### Entries shown
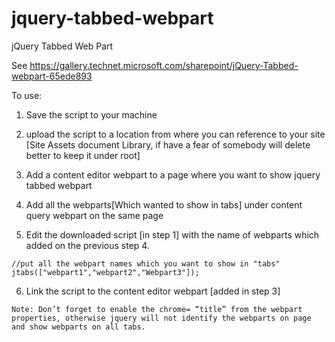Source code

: # jquery-tabbed-webpart
jQuery Tabbed Web Part

See https://gallery.technet.microsoft.com/sharepoint/jQuery-Tabbed-webpart-65ede893

To use:

  1) Save the script to your machine
  
  2) upload the script to a location from where you can reference to your site
  [Site Assets document Library, if  have a fear of somebody will delete better to keep it  under root]
  
  3) Add a content editor webpart to a page where you want to show jquery tabbed webpart
  
  4) Add all the webparts[Which wanted to show in tabs] under content query webpart on the same page
  
  5) Edit the downloaded script [in step 1] with the name of webparts which added on the previous step 4.

    //put all the webpart names which you want to show in "tabs"       
    jtabs(["webpart1","webpart2","Webpart3"]);

  6) Link the script to the content editor webpart [added in step 3]

    Note: Don’t forget to enable the chrome= “title” from the webpart properties, otherwise jquery will not identify the webparts on page and show webparts on all tabs.
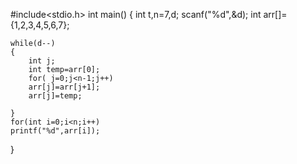 #include<stdio.h>
int main()
{
    int t,n=7,d;
    scanf("%d",&d);
    int arr[]={1,2,3,4,5,6,7};
    
    while(d--)
    {
        int j;
        int temp=arr[0];
        for( j=0;j<n-1;j++)
        arr[j]=arr[j+1];
        arr[j]=temp;
        
    }
    for(int i=0;i<n;i++)
    printf("%d",arr[i]);
}
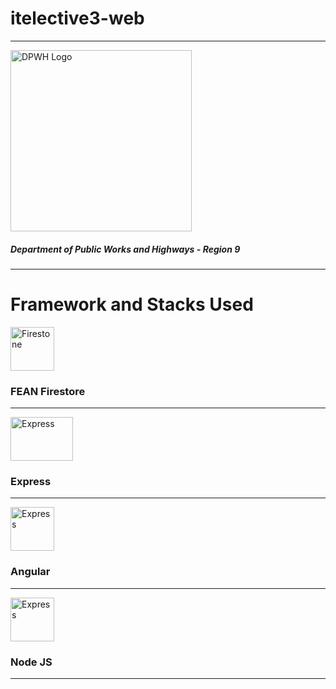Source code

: # itelective3-web
***
<img width="290" height="290" alt="DPWH Logo" src="https://upload.wikimedia.org/wikipedia/commons/thumb/3/3a/Department_of_Public_Works_and_Highways_%28DPWH%29.svg/600px-Department_of_Public_Works_and_Highways_%28DPWH%29.svg.png">

##### Department of Public Works and Highways - Region 9

---
# Framework and Stacks Used

<img style="display: flex;" width="70" height="70" alt="Firestone" src="https://seeklogo.com/images/F/firestore-logo-3828671CC5-seeklogo.com.png">

### FEAN Firestore

---
<img width="100" height="70" alt="Express" src="https://images.g2crowd.com/uploads/product/image/social_landscape/social_landscape_21a537a2f60ea582bd213cab0722cb1a/express-js.png">

### Express
---


<img width="70" height="70" alt="Express" src="https://brandslogos.com/wp-content/uploads/images/large/angular-icon-logo.png">

### Angular
---

<img width="" height="70" alt="Express" src="https://cdn.freebiesupply.com/logos/thumbs/2x/nodejs-1-logo.png">

### Node JS
---


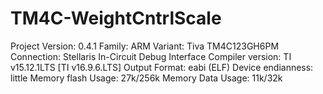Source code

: # TM4C-WeightCntrlScale

Project Version: 0.4.1
Family: ARM
Variant: Tiva TM4C123GH6PM
Connection: Stellaris In-Circuit Debug Interface
Compiler version: TI v15.12.1LTS [TI v16.9.6.LTS]
Output Format: eabi (ELF)
Device endianness: little
Memory flash Usage: 27k/256k
Memory Data Usage: 11k/32k
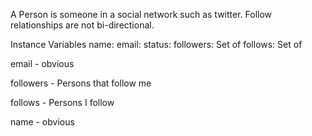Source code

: A Person is someone in a social network such as twitter.
Follow relationships are not bi-directional. 

Instance Variables
	name:		<String>
	email:		<String>
         status: 		<string>
	followers:		Set of <Person>
	follows:		Set of <Person>


email
	- obvious

followers
	- Persons that follow me

follows
	- Persons I follow

name
	- obvious
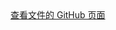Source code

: <a href="https://github.com/fanli525/Multi-Fidelity-Optimization/blob/main/path/to/your/file.md" target="_blank">
    查看文件的 GitHub 页面
</a>
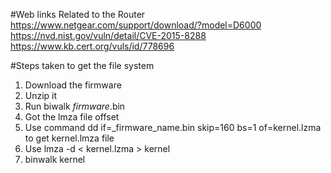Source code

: #Web links Related to the Router
https://www.netgear.com/support/download/?model=D6000
https://nvd.nist.gov/vuln/detail/CVE-2015-8288
https://www.kb.cert.org/vuls/id/778696

#Steps taken to get the file system
1) Download the firmware
2) Unzip it
3) Run biwalk _firmware_.bin 
4) Got the lmza file offset
5) Use command dd if=_firmware_name.bin skip=160 bs=1 of=kernel.lzma to get kernel.lmza file
6) Use lmza -d < kernel.lzma  > kernel
7) binwalk kernel
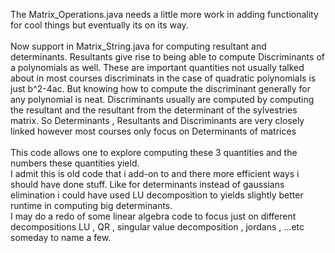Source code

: 
The Matrix_Operations.java needs a little more work in adding functionality for cool things but eventually its on its way.
<br>
<br>
Now support in Matrix_String.java for computing resultant and determinants. Resultants give rise to being able to compute Discriminants of a polynomials as well.
These are important quantities not usually talked about in most courses discriminats in the case of quadratic polynomials is just b^2-4ac. But knowing how to compute the discriminant generally for any polynomial is neat. Discriminants usually are computed by computing the resultant and the resultant from the determinant of the sylvestries matrix. So Determinants , Resultants and Discriminants are very closely linked however most courses only focus on Determinants of matrices
<br>
<br>
This code allows one to explore computing these 3 quantities and the numbers these quantities yield.
<br>
I admit this is old code that i add-on to and there more efficient ways i should have done stuff.
Like for determinants instead of gaussians elimination i could have used LU decomposition to yields slightly better runtime in computing big determinants.
<br>
I may do a redo of some linear algebra code to focus just on different decompositions LU , QR , singular value decomposition , jordans , ...etc someday to name a few.
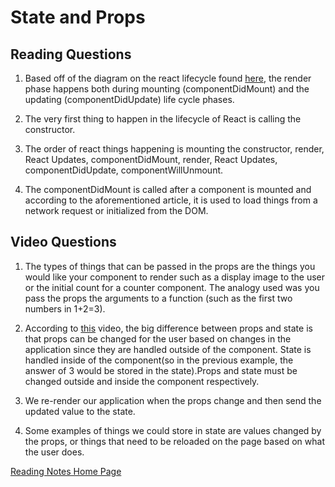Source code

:# State and Props

## Reading Questions

1. Based off of the diagram on the react lifecycle found [here](https://medium.com/@joshuablankenshipnola/react-component-lifecycle-events-cb77e670a093), the render phase happens both during mounting (componentDidMount) and the updating (componentDidUpdate) life cycle phases. 

2. The very first thing to happen in the lifecycle of React is calling the constructor.

3. The order of react things happening is mounting the constructor, render, React Updates, componentDidMount, render, React Updates, componentDidUpdate, componentWillUnmount.

4. The componentDidMount is called after a component is mounted and according to the aforementioned article, it is used to load things from a network request or initialized from the DOM.

## Video Questions

1. The types of things that can be passed in the props are the things you would like your component to render such as a display image to the user or the initial count for a counter component. The analogy used was you pass the props the arguments to a function (such as the first two numbers in 1+2=3).

2. According to [this](https://www.youtube.com/watch?v=IYvD9oBCuJI&ab_channel=WebDevSimplified) video, the big difference between props and state is that props can be changed for the user based on changes in the application since they are handled outside of the component. State is handled inside of the component(so in the previous example, the answer of 3 would be stored in the state).Props and state must be changed outside and inside the component respectively.

3. We re-render our application when the props change and then send the updated value to the state.

4. Some examples of things we could store in state are values changed by the props, or things that need to be reloaded on the page based on what the user does.


[Reading Notes Home Page](README.md)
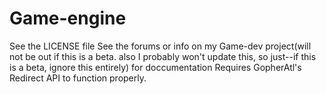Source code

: # Game-engine
See the LICENSE file
See the forums or info on my Game-dev project(will not be out if this is a beta. also I probably won't update this, so just--if this is a beta, ignore this entirely) for doccumentation
Requires GopherAtl's Redirect API to function properly.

### Work instruction
Without including any pictures, reproduce the listing exactly.

### Answer below
Source code

: # jquery-tabbed-webpart
jQuery Tabbed Web Part

See https://gallery.technet.microsoft.com/sharepoint/jQuery-Tabbed-webpart-65ede893

To use:

  1) Save the script to your machine
  
  2) upload the script to a location from where you can reference to your site
  [Site Assets document Library, if  have a fear of somebody will delete better to keep it  under root]
  
  3) Add a content editor webpart to a page where you want to show jquery tabbed webpart
  
  4) Add all the webparts[Which wanted to show in tabs] under content query webpart on the same page
  
  5) Edit the downloaded script [in step 1] with the name of webparts which added on the previous step 4.

    //put all the webpart names which you want to show in "tabs"       
    jtabs(["webpart1","webpart2","Webpart3"]);

  6) Link the script to the content editor webpart [added in step 3]

    Note: Don’t forget to enable the chrome= “title” from the webpart properties, otherwise jquery will not identify the webparts on page and show webparts on all tabs.
 #include<stdio.h>
int main()
{
    int t,n=7,d;
    scanf("%d",&d);
    int arr[]={1,2,3,4,5,6,7};
    
    while(d--)
    {
        int j;
        int temp=arr[0];
        for( j=0;j<n-1;j++)
        arr[j]=arr[j+1];
        arr[j]=temp;
        
    }
    for(int i=0;i<n;i++)
    printf("%d",arr[i]);
}
Source code

: # itelective3-web
***
<img width="290" height="290" alt="DPWH Logo" src="https://upload.wikimedia.org/wikipedia/commons/thumb/3/3a/Department_of_Public_Works_and_Highways_%28DPWH%29.svg/600px-Department_of_Public_Works_and_Highways_%28DPWH%29.svg.png">

##### Department of Public Works and Highways - Region 9

---
# Framework and Stacks Used

<img style="display: flex;" width="70" height="70" alt="Firestone" src="https://seeklogo.com/images/F/firestore-logo-3828671CC5-seeklogo.com.png">

### FEAN Firestore

---
<img width="100" height="70" alt="Express" src="https://images.g2crowd.com/uploads/product/image/social_landscape/social_landscape_21a537a2f60ea582bd213cab0722cb1a/express-js.png">

### Express
---


<img width="70" height="70" alt="Express" src="https://brandslogos.com/wp-content/uploads/images/large/angular-icon-logo.png">

### Angular
---

<img width="" height="70" alt="Express" src="https://cdn.freebiesupply.com/logos/thumbs/2x/nodejs-1-logo.png">

### Node JS
---


Source code

: # TM4C-WeightCntrlScale

Project Version: 0.4.1
Family: ARM
Variant: Tiva TM4C123GH6PM
Connection: Stellaris In-Circuit Debug Interface
Compiler version: TI v15.12.1LTS [TI v16.9.6.LTS]
Output Format: eabi (ELF)
Device endianness: little
Memory flash Usage: 27k/256k
Memory Data Usage: 11k/32k
Source code

: A Person is someone in a social network such as twitter.
Follow relationships are not bi-directional. 

Instance Variables
	name:		<String>
	email:		<String>
         status: 		<string>
	followers:		Set of <Person>
	follows:		Set of <Person>


email
	- obvious

followers
	- Persons that follow me

follows
	- Persons I follow

name
	- obvious
Source code

: <a href="https://github.com/fanli525/Multi-Fidelity-Optimization/blob/main/path/to/your/file.md" target="_blank">
    查看文件的 GitHub 页面
</a>
Source code

: #Web links Related to the Router
https://www.netgear.com/support/download/?model=D6000
https://nvd.nist.gov/vuln/detail/CVE-2015-8288
https://www.kb.cert.org/vuls/id/778696

#Steps taken to get the file system
1) Download the firmware
2) Unzip it
3) Run biwalk _firmware_.bin 
4) Got the lmza file offset
5) Use command dd if=_firmware_name.bin skip=160 bs=1 of=kernel.lzma to get kernel.lmza file
6) Use lmza -d < kernel.lzma  > kernel
7) binwalk kernel
Source code

: 
The Matrix_Operations.java needs a little more work in adding functionality for cool things but eventually its on its way.
<br>
<br>
Now support in Matrix_String.java for computing resultant and determinants. Resultants give rise to being able to compute Discriminants of a polynomials as well.
These are important quantities not usually talked about in most courses discriminats in the case of quadratic polynomials is just b^2-4ac. But knowing how to compute the discriminant generally for any polynomial is neat. Discriminants usually are computed by computing the resultant and the resultant from the determinant of the sylvestries matrix. So Determinants , Resultants and Discriminants are very closely linked however most courses only focus on Determinants of matrices
<br>
<br>
This code allows one to explore computing these 3 quantities and the numbers these quantities yield.
<br>
I admit this is old code that i add-on to and there more efficient ways i should have done stuff.
Like for determinants instead of gaussians elimination i could have used LU decomposition to yields slightly better runtime in computing big determinants.
<br>
I may do a redo of some linear algebra code to focus just on different decompositions LU , QR , singular value decomposition , jordans , ...etc someday to name a few.
Source code

:# State and Props

## Reading Questions

1. Based off of the diagram on the react lifecycle found [here](https://medium.com/@joshuablankenshipnola/react-component-lifecycle-events-cb77e670a093), the render phase happens both during mounting (componentDidMount) and the updating (componentDidUpdate) life cycle phases. 

2. The very first thing to happen in the lifecycle of React is calling the constructor.

3. The order of react things happening is mounting the constructor, render, React Updates, componentDidMount, render, React Updates, componentDidUpdate, componentWillUnmount.

4. The componentDidMount is called after a component is mounted and according to the aforementioned article, it is used to load things from a network request or initialized from the DOM.

## Video Questions

1. The types of things that can be passed in the props are the things you would like your component to render such as a display image to the user or the initial count for a counter component. The analogy used was you pass the props the arguments to a function (such as the first two numbers in 1+2=3).

2. According to [this](https://www.youtube.com/watch?v=IYvD9oBCuJI&ab_channel=WebDevSimplified) video, the big difference between props and state is that props can be changed for the user based on changes in the application since they are handled outside of the component. State is handled inside of the component(so in the previous example, the answer of 3 would be stored in the state).Props and state must be changed outside and inside the component respectively.

3. We re-render our application when the props change and then send the updated value to the state.

4. Some examples of things we could store in state are values changed by the props, or things that need to be reloaded on the page based on what the user does.


[Reading Notes Home Page](README.md)
Source code

: # Game-engine
See the LICENSE file
See the forums or info on my Game-dev project(will not be out if this is a beta. also I probably won't update this, so just--if this is a beta, ignore this entirely) for doccumentation
Requires GopherAtl's Redirect API to function properly.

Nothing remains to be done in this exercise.